Earlier this month, however, Icahn won a takeover fight with another company with Oklahoma ties. He bought a majority interest in Sugar Land, Texas-based CVR Energy Inc., which owns the oil refinery in Wynnewood. After the CVR directors rebuffed his takeover effort, Icahn offered to pay $30 per share to buy the stock directly from shareholders. He paid $2.6 billion for a 69 percent stake in the company.
Besides speculation of a new active investor, an existing shareholder group on Monday filed a shareowner alert. The California Public Employees' Retirement System (CALPERS) asked stockholders to vote for a shareholder proposal that the company has opposed.
CALPERS owns more than 1.8 million shares, or less than 1 percent of the company's 642 million shares outstanding.
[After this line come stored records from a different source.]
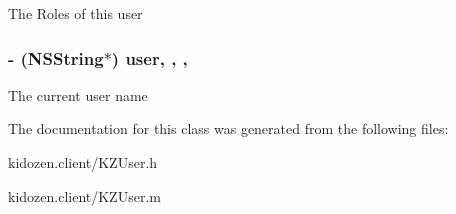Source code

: The Roles of this user \hypertarget{interface_k_z_user_a0b3b6896d3941d8e3e646c2f974ecec0}{
\subsubsection[{user}]{\setlength{\rightskip}{0pt plus 5cm}-\/ (N\-S\-String$\ast$) user\hspace{0.3cm}{\ttfamily [read]}, {\ttfamily [write]}, {\ttfamily [nonatomic]}, {\ttfamily [strong]}}}\label{interface_k_z_user_a0b3b6896d3941d8e3e646c2f974ecec0}
The current user name 

The documentation for this class was generated from the following files\-:\begin{DoxyCompactItemize}
\item 
kidozen.\-client/K\-Z\-User.\-h\item 
kidozen.\-client/K\-Z\-User.\-m\end{DoxyCompactItemize}
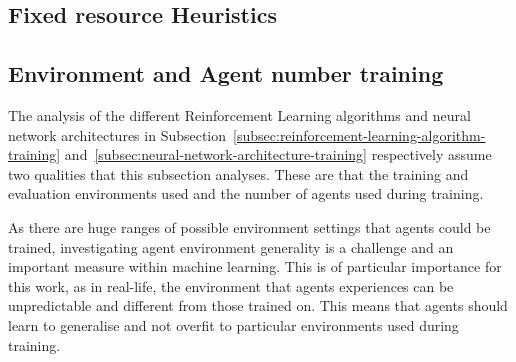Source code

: \subsection{Fixed resource Heuristics}
\label{subsec:fixed-resource-heuristics}

%

\subsection{Environment and Agent number training}
\label{subsec:environment-and-agent-number-training}
The analysis of the different Reinforcement Learning algorithms and neural network architectures in
Subsection~\ref{subsec:reinforcement-learning-algorithm-training} and~\ref{subsec:neural-network-architecture-training}
respectively assume two qualities that this subsection analyses. These are that the training and evaluation environments
used and the number of agents used during training.

As there are huge ranges of possible environment settings that agents could be trained, investigating agent environment
generality is a challenge and an important measure within machine learning. This is of particular importance for this
work, as in real-life, the environment that agents experiences can be unpredictable and different from those
trained on. This means that agents should learn to generalise and not overfit to particular environments used during
training.

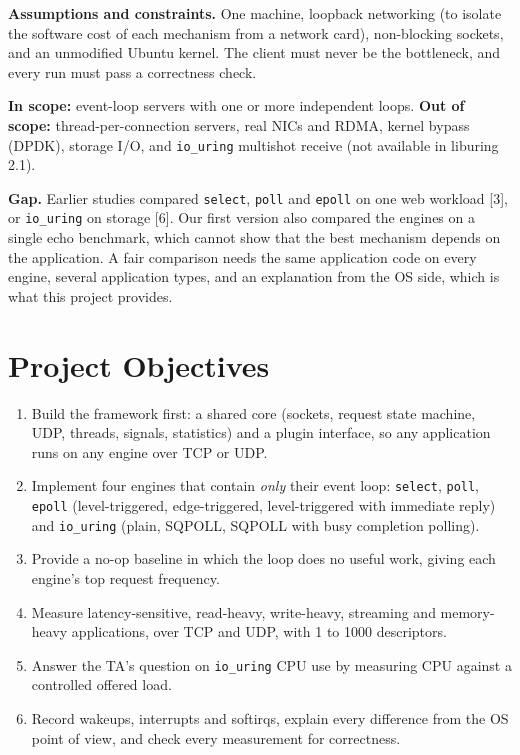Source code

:\documentclass[conference,10pt]{IEEEtran}
\newcommand{\code}[1]{\texttt{#1}}
\begin{document}
\textbf{Assumptions and constraints.} One machine, loopback networking (to isolate the software cost of each mechanism from a network card), non-blocking sockets, and an unmodified Ubuntu kernel. The client must never be the bottleneck, and every run must pass a correctness check.

\textbf{In scope:} event-loop servers with one or more independent loops. \textbf{Out of scope:} thread-per-connection servers, real NICs and RDMA, kernel bypass (DPDK), storage I/O, and \code{io\_uring} multishot receive (not available in liburing 2.1).

\textbf{Gap.} Earlier studies compared \code{select}, \code{poll} and \code{epoll} on one web workload [3], or \code{io\_uring} on storage [6]. Our first version also compared the engines on a single echo benchmark, which cannot show that the best mechanism depends on the application. A fair comparison needs the same application code on every engine, several application types, and an explanation from the OS side, which is what this project provides.

\section{Project Objectives}
\begin{enumerate}
\item Build the framework first: a shared core (sockets, request state machine, UDP, threads, signals, statistics) and a plugin interface, so any application runs on any engine over TCP or UDP.
\item Implement four engines that contain \emph{only} their event loop: \code{select}, \code{poll}, \code{epoll} (level-triggered, edge-triggered, level-triggered with immediate reply) and \code{io\_uring} (plain, SQPOLL, SQPOLL with busy completion polling).
\item Provide a no-op baseline in which the loop does no useful work, giving each engine's top request frequency.
\item Measure latency-sensitive, read-heavy, write-heavy, streaming and memory-heavy applications, over TCP and UDP, with 1 to 1000 descriptors.
\item Answer the TA's question on \code{io\_uring} CPU use by measuring CPU against a controlled offered load.
\item Record wakeups, interrupts and softirqs, explain every difference from the OS point of view, and check every measurement for correctness.
\end{enumerate}
\end{document}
The fund encouraged shareholders to vote for a nonbinding proposal that would ask the directors to require only a simple majority vote to change the company's bylaws and certificate of incorporation.
CALPERS also said it is concerned with “a lack of alignment between shareowners and Chesapeake” because Chesapeake uses a staggered board where only one-third of the directors are up for re-election each year and because of “concerns with compensation and transparency given the recent developments” with the Founder Well Program.
The well program allows McClendon to buy a personal stake of up to 2.5 percent in every well Chesapeake drills.
Chesapeake and its directors have been under intense scrutiny since April 18 when Reuters reported that McClendon used his stake in the company wells as collateral for up to $1.1 billion in personal loans. Earlier this month, McClendon and the Chesapeake directors agreed to end the program in June 2013, more than 18 months early.